(MATERIAL PROVIDED)
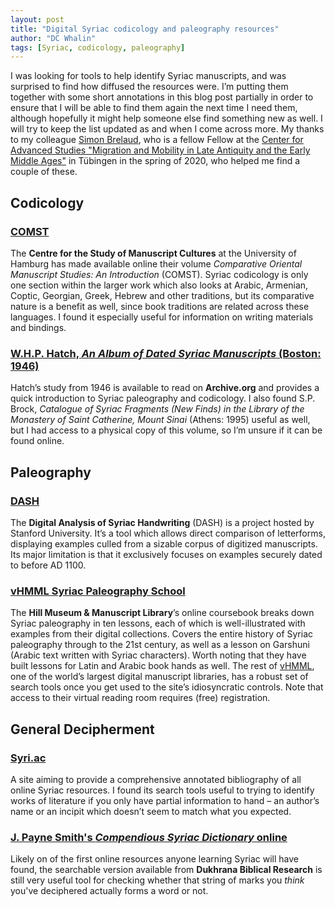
 ```yaml
---
layout: post
title: "Digital Syriac codicology and paleography resources"
author: "DC Whalin"
tags: [Syriac, codicology, paleography]
---
```

I was looking for tools to help identify Syriac manuscripts, and was surprised to find how diffused the resources were. I’m putting them together with some short annotations in this blog post partially in order to ensure that I will be able to find them again the next time I need them, although hopefully it might help someone else find something new as well. I will try to keep the list updated as and when I come across more. My thanks to my colleague [Simon Brelaud](orient-mediterranee.academia.edu/SimonBrelaud), who is a fellow Fellow at the [Center for Advanced Studies "Migration and Mobility in Late Antiquity and the Early Middle Ages"](https://uni-tuebingen.de/en/faculties/faculty-of-humanities/departments/department-of-history/forschung/center-for-advanced-studies-migration-and-mobility-in-late-antiquity-and-the-early-middle-ages/) in Tübingen in the spring of 2020, who helped me find a couple of these. 

## Codicology
### [COMST](https://www.aai.uni-hamburg.de/en/comst/publications/handbook.html)
The **Centre for the Study of Manuscript Cultures** at the University of Hamburg has made available online their volume *Comparative Oriental Manuscript Studies: An Introduction* (COMST). Syriac codicology is only one section within the larger work which also looks at Arabic, Armenian, Coptic, Georgian, Greek, Hebrew and other traditions, but its comparative nature is a benefit as well, since book traditions are related across these languages. I found it especially useful for information on writing materials and bindings.

### [W.H.P. Hatch, *An Album of Dated Syriac Manuscripts* (Boston: 1946)](https://archive.org/details/AnAlbumOfDatedSyriacManuscriptsByW.h.p.Hatch/page/n7/)
Hatch’s study from 1946 is available to read on **Archive.org** and provides a quick introduction to Syriac paleography and codicology. I also found S.P. Brock, *Catalogue of Syriac Fragments (New Finds) in the Library of the Monastery of Saint Catherine, Mount Sinai* (Athens: 1995) useful as well, but I had access to a physical copy of this volume, so I’m unsure if it can be found online.

## Paleography
### [DASH](http://dash.stanford.edu/)
The **Digital Analysis of Syriac Handwriting** (DASH) is a project hosted by Stanford University. It’s a tool which allows direct comparison of letterforms, displaying examples culled from a sizable corpus of digitized manuscripts. Its major limitation is that it exclusively focuses on examples securely dated to before AD 1100.

### [vHMML Syriac Paleography School](https://www.vhmmlschool.org/syriac)
The **Hill Museum & Manuscript Library**’s online coursebook breaks down Syriac paleography in ten lessons, each of which is well-illustrated with examples from their digital collections. Covers the entire history of Syriac paleography through to the 21st century, as well as a lesson on Garshuni (Arabic text written with Syriac characters). Worth noting that they have built lessons for Latin and Arabic book hands as well. The rest of [vHMML](https://www.vhmml.org/), one of the world’s largest digital manuscript libraries, has a robust set of search tools once you get used to the site’s idiosyncratic controls. Note that access to their virtual reading room requires (free) registration.

## General Decipherment
### [Syri.ac](syri.ac) </br>
A site aiming to provide a comprehensive annotated bibliography of all online Syriac resources. I found its search tools useful to trying to identify works of literature if you only have partial information to hand – an author’s name or an incipit which doesn’t seem to match what you expected.

### [J. Payne Smith's *Compendious Syriac Dictionary* online](http://dukhrana.com/lexicon/PayneSmith/) </br>
Likely on of the first online resources anyone learning Syriac will have found, the searchable version available from **Dukhrana Biblical Research** is still very useful tool for checking whether that string of marks you *think* you've deciphered actually forms a word or not.
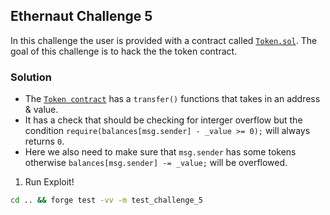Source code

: ## Ethernaut Challenge 5

In this challenge the user is provided with a contract called [`Token.sol`](./Token.sol). The goal of this challenge is to hack the the token contract.

### Solution

- The [`Token contract`](./Token.sol) has a `transfer()` functions that takes in an address & value.
- It has a check that should be checking for interger overflow but the condition `require(balances[msg.sender] - _value >= 0);` will always returns `0`.
- Here we also need to make sure that `msg.sender` has some tokens otherwise `balances[msg.sender] -= _value;` will be overflowed.

1. Run Exploit!

```sh
cd .. && forge test -vv -m test_challenge_5
```
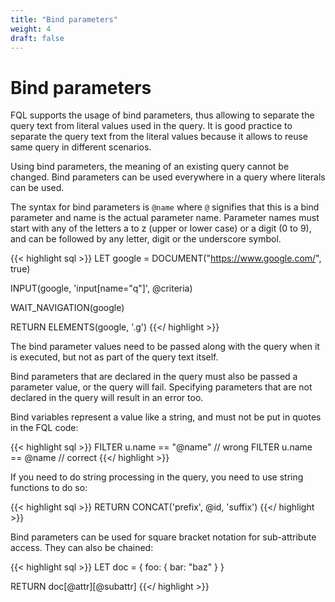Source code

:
```yaml
---
title: "Bind parameters"
weight: 4
draft: false
---
```


# Bind parameters

FQL supports the usage of bind parameters, thus allowing to separate the query text from literal values used in the query. It is good practice to separate the query text from the literal values because it allows to reuse same query in different scenarios.

Using bind parameters, the meaning of an existing query cannot be changed. Bind parameters can be used everywhere in a query where literals can be used.

The syntax for bind parameters is ``@name`` where ``@`` signifies that this is a bind parameter and name is the actual parameter name. Parameter names must start with any of the letters a to z (upper or lower case) or a digit (0 to 9), and can be followed by any letter, digit or the underscore symbol.

{{< highlight sql >}}
LET google = DOCUMENT("https://www.google.com/", true)

INPUT(google, 'input[name="q"]', @criteria)

WAIT_NAVIGATION(google)

RETURN ELEMENTS(google, '.g')
{{</ highlight >}}

The bind parameter values need to be passed along with the query when it is executed, but not as part of the query text itself.

Bind parameters that are declared in the query must also be passed a parameter value, or the query will fail. Specifying parameters that are not declared in the query will result in an error too.

Bind variables represent a value like a string, and must not be put in quotes in the FQL code:

{{< highlight sql >}}
FILTER u.name == "@name" // wrong
FILTER u.name == @name   // correct
{{</ highlight >}}

If you need to do string processing in the query, you need to use string functions to do so:

{{< highlight sql >}}
RETURN CONCAT('prefix', @id, 'suffix')
{{</ highlight >}}

Bind parameters can be used for square bracket notation for sub-attribute access. They can also be chained:

{{< highlight sql >}}
LET doc = { foo: { bar: "baz" } }

RETURN doc[@attr][@subattr]
{{</ highlight >}}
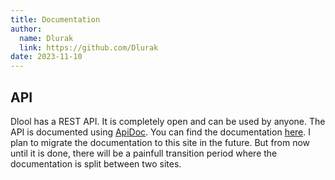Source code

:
 ```yaml
---
title: Documentation
author:
  name: Dlurak
  link: https://github.com/Dlurak
date: 2023-11-10
---
```


## API

Dlool has a REST API. It is completely open and can be used by anyone. The API is documented using [ApiDoc](https://apidocjs.com/). You can find the documentation [here](https://dlurak.github.io/dloolBackend/). I plan to migrate the documentation to this site in the future.
But from now until it is done, there will be a painfull transition period where the documentation is split between two sites.

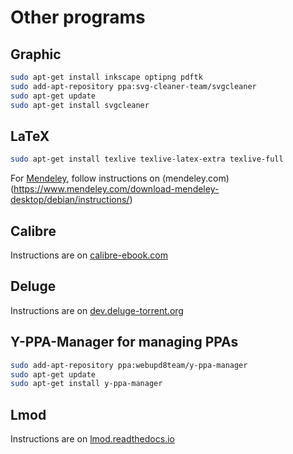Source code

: # Other programs

## Graphic

```bash
sudo apt-get install inkscape optipng pdftk
sudo add-apt-repository ppa:svg-cleaner-team/svgcleaner
sudo apt-get update
sudo apt-get install svgcleaner
```

## LaTeX

```bash
sudo apt-get install texlive texlive-latex-extra texlive-full
```
For [Mendeley](https://mendeley.com), follow instructions on (mendeley.com)(https://www.mendeley.com/download-mendeley-desktop/debian/instructions/)

## Calibre

Instructions are on [calibre-ebook.com](https://calibre-ebook.com/download_linux)

## Deluge

Instructions are on [dev.deluge-torrent.org](http://dev.deluge-torrent.org/)

## Y-PPA-Manager for managing PPAs

```bash
sudo add-apt-repository ppa:webupd8team/y-ppa-manager
sudo apt-get update
sudo apt-get install y-ppa-manager
```

## Lmod

Instructions are on [lmod.readthedocs.io](http://lmod.readthedocs.io/en/latest/index.html)
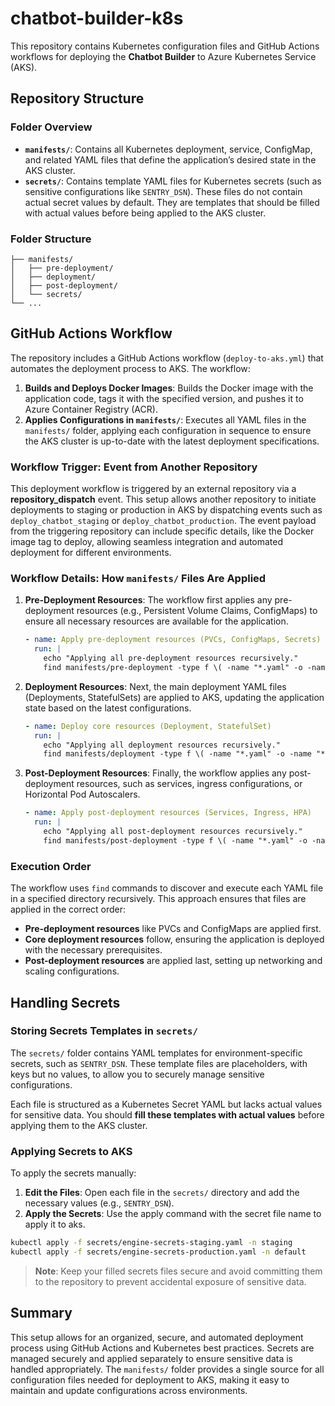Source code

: # chatbot-builder-k8s

This repository contains Kubernetes configuration files and GitHub Actions workflows for deploying the **Chatbot Builder** to Azure Kubernetes Service (AKS).

## Repository Structure

### Folder Overview

- **`manifests/`**: Contains all Kubernetes deployment, service, ConfigMap, and related YAML files that define the application’s desired state in the AKS cluster.
- **`secrets/`**: Contains template YAML files for Kubernetes secrets (such as sensitive configurations like `SENTRY_DSN`). These files do not contain actual secret values by default. They are templates that should be filled with actual values before being applied to the AKS cluster.

### Folder Structure

```plaintext
├── manifests/
│   ├── pre-deployment/
│   ├── deployment/
│   ├── post-deployment/
│   └── secrets/
└── ...
```

## GitHub Actions Workflow

The repository includes a GitHub Actions workflow (`deploy-to-aks.yml`) that automates the deployment process to AKS. The workflow:
1. **Builds and Deploys Docker Images**: Builds the Docker image with the application code, tags it with the specified version, and pushes it to Azure Container Registry (ACR).
2. **Applies Configurations in `manifests/`**: Executes all YAML files in the `manifests/` folder, applying each configuration in sequence to ensure the AKS cluster is up-to-date with the latest deployment specifications.

### Workflow Trigger: Event from Another Repository

This deployment workflow is triggered by an external repository via a **repository_dispatch** event. This setup allows another repository to initiate deployments to staging or production in AKS by dispatching events such as `deploy_chatbot_staging` or `deploy_chatbot_production`. The event payload from the triggering repository can include specific details, like the Docker image tag to deploy, allowing seamless integration and automated deployment for different environments.

### Workflow Details: How `manifests/` Files Are Applied

1. **Pre-Deployment Resources**: The workflow first applies any pre-deployment resources (e.g., Persistent Volume Claims, ConfigMaps) to ensure all necessary resources are available for the application.
   ```yaml
   - name: Apply pre-deployment resources (PVCs, ConfigMaps, Secrets)
     run: |
       echo "Applying all pre-deployment resources recursively."
       find manifests/pre-deployment -type f \( -name "*.yaml" -o -name "*.yml" \) -exec kubectl apply -n $NAMESPACE -f {} \;
   ```
2. **Deployment Resources**: Next, the main deployment YAML files (Deployments, StatefulSets) are applied to AKS, updating the application state based on the latest configurations.
   ```yaml
   - name: Deploy core resources (Deployment, StatefulSet)
     run: |
       echo "Applying all deployment resources recursively."
       find manifests/deployment -type f \( -name "*.yaml" -o -name "*.yml" \) -exec kubectl apply -n $NAMESPACE -f {} \;
   ```
3. **Post-Deployment Resources**: Finally, the workflow applies any post-deployment resources, such as services, ingress configurations, or Horizontal Pod Autoscalers.
   ```yaml
   - name: Apply post-deployment resources (Services, Ingress, HPA)
     run: |
       echo "Applying all post-deployment resources recursively."
       find manifests/post-deployment -type f \( -name "*.yaml" -o -name "*.yml" \) -exec kubectl apply -n $NAMESPACE -f {} \;
   ```

### Execution Order

The workflow uses `find` commands to discover and execute each YAML file in a specified directory recursively. This approach ensures that files are applied in the correct order:
   - **Pre-deployment resources** like PVCs and ConfigMaps are applied first.
   - **Core deployment resources** follow, ensuring the application is deployed with the necessary prerequisites.
   - **Post-deployment resources** are applied last, setting up networking and scaling configurations.

## Handling Secrets

### Storing Secrets Templates in `secrets/`

The `secrets/` folder contains YAML templates for environment-specific secrets, such as `SENTRY_DSN`. These template files are placeholders, with keys but no values, to allow you to securely manage sensitive configurations.

Each file is structured as a Kubernetes Secret YAML but lacks actual values for sensitive data. You should **fill these templates with actual values** before applying them to the AKS cluster.

### Applying Secrets to AKS

To apply the secrets manually:

1. **Edit the Files**: Open each file in the `secrets/` directory and add the necessary values (e.g., `SENTRY_DSN`).
2. **Apply the Secrets**: Use the apply command with the secret file name to apply it to aks.

```bash
kubectl apply -f secrets/engine-secrets-staging.yaml -n staging
kubectl apply -f secrets/engine-secrets-production.yaml -n default
```

> **Note**: Keep your filled secrets files secure and avoid committing them to the repository to prevent accidental exposure of sensitive data.

## Summary

This setup allows for an organized, secure, and automated deployment process using GitHub Actions and Kubernetes best practices. Secrets are managed securely and applied separately to ensure sensitive data is handled appropriately. The `manifests/` folder provides a single source for all configuration files needed for deployment to AKS, making it easy to maintain and update configurations across environments.
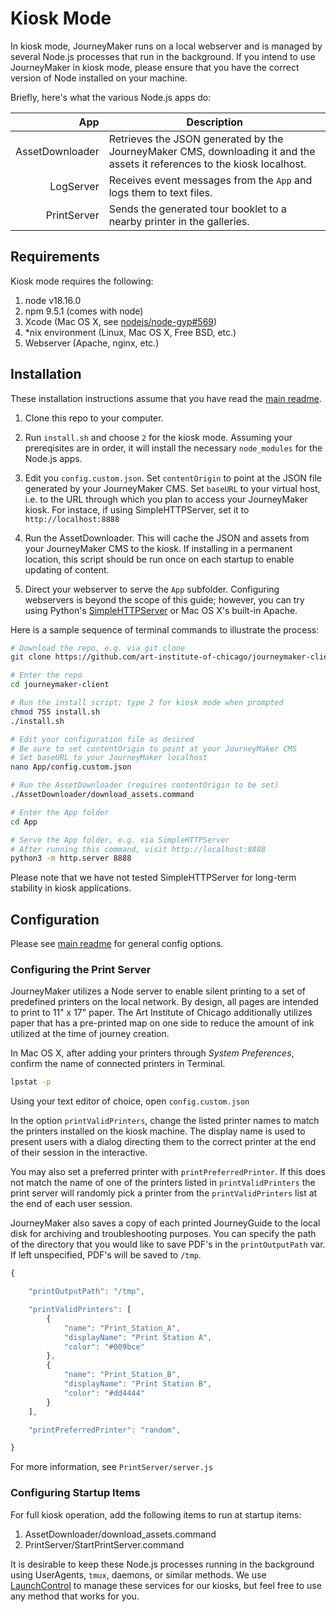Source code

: # Kiosk Mode

In kiosk mode, JourneyMaker runs on a local webserver and is managed by several Node.js processes that run in the background. If you intend to use JourneyMaker in kiosk mode, please ensure that you have the correct version of Node installed on your machine.

Briefly, here's what the various Node.js apps do:

| App | Description |
|----------:|-------------|
| AssetDownloader | Retrieves the JSON generated by the JourneyMaker CMS, downloading it and the assets it references to the kiosk localhost. |
| LogServer | Receives event messages from the `App` and logs them to text files. |
| PrintServer | Sends the generated tour booklet to a nearby printer in the galleries. |



## Requirements

Kiosk mode requires the following:

1. node v18.16.0
2. npm 9.5.1 (comes with node)
3. Xcode (Mac OS X, see [nodejs/node-gyp#569](https://github.com/nodejs/node-gyp/issues/569))
4. \*nix environment (Linux, Mac OS X, Free BSD, etc.)
5. Webserver (Apache, nginx, etc.)

## Installation

These installation instructions assume that you have read the [main readme](README.md).

1. Clone this repo to your computer.

2. Run `install.sh` and choose `2` for the kiosk mode. Assuming your prereqisites are in order, it will install the necessary `node_modules` for the Node.js apps.

3. Edit you `config.custom.json`. Set `contentOrigin` to point at the JSON file generated by your JourneyMaker CMS. Set `baseURL` to your virtual host, i.e. to the URL through which you plan to access your JourneyMaker kiosk. For instace, if using SimpleHTTPServer, set it to `http://localhost:8888`

4. Run the AssetDownloader. This will cache the JSON and assets from your JourneyMaker CMS to the kiosk. If installing in a permanent location, this script should be run once on each startup to enable updating of content.

5. Direct your webserver to serve the `App` subfolder. Configuring webservers is beyond the scope of this guide; however, you can try using Python's [SimpleHTTPServer](https://docs.python.org/2/library/simplehttpserver.html) or Mac OS X's built-in Apache.

Here is a sample sequence of terminal commands to illustrate the process:

```bash
# Download the repo, e.g. via git clone
git clone https://github.com/art-institute-of-chicago/journeymaker-client

# Enter the repo
cd journeymaker-client

# Run the install script; type 2 for kiosk mode when prompted
chmod 755 install.sh
./install.sh

# Edit your configuration file as desired
# Be sure to set contentOrigin to point at your JourneyMaker CMS
# Set baseURL to your JourneyMaker localhost
nano App/config.custom.json

# Run the AssetDownloader (requires contentOrigin to be set)
./AssetDownloader/download_assets.command

# Enter the App folder
cd App

# Serve the App folder, e.g. via SimpleHTTPServer
# After running this command, visit http://localhost:8888
python3 -m http.server 8888
```

Please note that we have not tested SimpleHTTPServer for long-term stability in kiosk applications.



## Configuration

Please see [main readme](README.md#configuration) for general config options.



### Configuring the Print Server

JourneyMaker utilizes a Node server to enable silent printing to a set of predefined printers on the local network. By design, all pages are intended to print to 11" x 17" paper. The Art Institute of Chicago additionally utilizes paper that has a pre-printed map on one side to reduce the amount of ink utilized at the time of journey creation.

In Mac OS X, after adding your printers through *System Preferences*, confirm the name of connected printers in Terminal.

```bash
lpstat -p
```

Using your text editor of choice, open `config.custom.json`

In the option `printValidPrinters`, change the listed printer names to match the printers installed on the kiosk machine. The display name is used to present users with a dialog directing them to the correct printer at the end of their session in the interactive.

You may also set a preferred printer with `printPreferredPrinter`. If this does not match the name of one of the printers listed in `printValidPrinters` the print server will randomly pick a printer from the `printValidPrinters` list at the end of each user session.

JourneyMaker also saves a copy of each printed JourneyGuide to the local disk for archiving and troubleshooting purposes. You can specify the path of the directory that you would like to save PDF's in the `printOutputPath` var. If left unspecified, PDF's will be saved to `/tmp`.

```javascript
{

    "printOutputPath": "/tmp",

    "printValidPrinters": [
        {
            "name": "Print_Station_A",
            "displayName": "Print Station A",
            "color": "#009bce"
        },
        {
            "name": "Print_Station_B",
            "displayName": "Print Station B",
            "color": "#dd4444"
        }
    ],

    "printPreferredPrinter": "random",

}
```

For more information, see `PrintServer/server.js`




### Configuring Startup Items

For full kiosk operation, add the following items to run at startup items:

1. AssetDownloader/download_assets.command
2. PrintServer/StartPrintServer.command

It is desirable to keep these Node.js processes running in the background using UserAgents, `tmux`, daemons, or similar methods. We use [LaunchControl](http://www.soma-zone.com/LaunchControl/) to manage these services for our kiosks, but feel free to use any method that works for you.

(DIRECTIONS FOR THIS TASK)
Across the material, report every line that has the word "displayName".

(EXERCISE ANSWER)
            "displayName": "Print Station A",
            "displayName": "Print Station B",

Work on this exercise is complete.